Several funders and community initiatives - DORA, Wellcome, Swiss Science foundation, GRC, Bibliometrics: The Leiden Manifesto for research metrics, just to name a few - have recognized the need for more scrutiny and color for research(er) assessment practices and even suggested excluding certain numerical indicators altogether. Simple indicators do allow for reducing the overhead of research assessment, which is also done to a large extent by researchers themselves and unfortunately not sufficiently acknowledged by funders and institutions. But the community pays a high price for this widespread failure to holistically assess research and scientific merit — both in terms of research integrity and diversity (or lack thereof) of science and scientists (The mental health of PhD researchers demands urgent attention, What researchers think about the culture they work in).

As a community platform, ResearchGate provides a lot of numbers and metrics as well, some of which are used in research impact assessment these days (e.g., citations, H-index, …). I share the mixed feelings our community has reported to us about some of those. Being an extremely well-adopted platform for scientists across the globe, ResearchGate clearly has an opportunity — and, I would argue, a responsibility — to incentivize good scientific practices.

I’m very happy that ResearchGate embraced a framework for establishing platform metrics for responsible use and is committed to painting a more detailed picture of a researcher’s contribution and the interest in their work (see update on the removal of the RG score). I’m convinced that taking advantage of the diversity of metrics that are out there, such as the ones provided through ResearchGate and other platforms and services, can indeed support drawing a more complete picture of and provide different perspectives on scientific merit and impact. I believe this is particularly relevant for earlier career researchers, who may want to try out new ways of scholarly communication, establish new ways to contribute to the science community, and we should make sure to foster their innovative spirit.
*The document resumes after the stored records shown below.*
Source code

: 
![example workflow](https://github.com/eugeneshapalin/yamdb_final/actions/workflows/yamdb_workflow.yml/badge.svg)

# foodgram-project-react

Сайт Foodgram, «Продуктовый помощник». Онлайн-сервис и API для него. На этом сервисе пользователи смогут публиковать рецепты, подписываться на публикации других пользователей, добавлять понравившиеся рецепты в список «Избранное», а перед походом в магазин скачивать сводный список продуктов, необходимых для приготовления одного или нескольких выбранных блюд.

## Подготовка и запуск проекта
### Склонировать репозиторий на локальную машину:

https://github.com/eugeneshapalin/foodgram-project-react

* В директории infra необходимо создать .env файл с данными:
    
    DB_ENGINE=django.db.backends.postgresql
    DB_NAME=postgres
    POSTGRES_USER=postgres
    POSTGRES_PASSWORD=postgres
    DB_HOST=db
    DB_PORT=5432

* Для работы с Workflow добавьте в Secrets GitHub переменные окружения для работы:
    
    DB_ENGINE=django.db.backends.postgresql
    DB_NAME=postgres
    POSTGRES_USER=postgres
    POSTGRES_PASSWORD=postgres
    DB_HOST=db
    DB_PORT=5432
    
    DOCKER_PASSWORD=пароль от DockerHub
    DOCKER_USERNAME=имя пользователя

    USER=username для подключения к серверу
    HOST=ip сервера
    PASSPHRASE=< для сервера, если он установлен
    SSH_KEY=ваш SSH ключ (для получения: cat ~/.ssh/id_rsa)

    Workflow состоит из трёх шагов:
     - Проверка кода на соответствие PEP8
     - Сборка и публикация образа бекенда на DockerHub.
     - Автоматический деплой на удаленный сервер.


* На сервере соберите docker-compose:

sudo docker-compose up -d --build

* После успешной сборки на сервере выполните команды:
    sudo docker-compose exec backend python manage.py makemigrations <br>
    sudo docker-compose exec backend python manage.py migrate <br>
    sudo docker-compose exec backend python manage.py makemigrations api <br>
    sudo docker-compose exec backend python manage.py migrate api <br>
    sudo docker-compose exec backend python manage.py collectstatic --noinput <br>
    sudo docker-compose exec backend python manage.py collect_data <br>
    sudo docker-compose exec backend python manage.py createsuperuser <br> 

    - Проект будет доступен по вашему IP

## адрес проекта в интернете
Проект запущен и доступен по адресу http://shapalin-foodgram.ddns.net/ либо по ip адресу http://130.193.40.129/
Generally, I also believe that there is an immense potential for researchers to utilize metrics to understand their own visibility within their community and beyond, learn how to create visibility for themselves, connect with the community, and get a well-deserved sense of recognition for their work. I also believe that, although one might argue that view metrics are vanity metrics, just being able to see that your work is actually read (Academics Write Papers Arguing Over How Many People Read (And Cite) Their Papers) and seeing that it’s being read by relevant colleagues may incentivise researchers to follow open science practices and make more of their research — including data, negative results, etc — available to the community. Moreover, we shouldn’t underestimate the positive impact on emotional health when seeing a rise in such an indicator, particularly considering that researchers essentially live in a world of continuous uncertainty about how their work is contributing to science plus the precarious job situation that most of them are in.

ResearchGate can do its best to provide helpful tools for researchers to become more efficient or successful and make sure to support good scientific practice. But in the end, it’s all about how we as a global community — and particularly funders and institutions — define scientific merit and impact and how it should be assessed in those career critical moments for members of the science community. Whether we want it to or not, the evaluation criteria we set will become a goal and influence the way researchers work. Let’s make sure these criteria support creating a healthy, diverse, equitable, and impactful science community.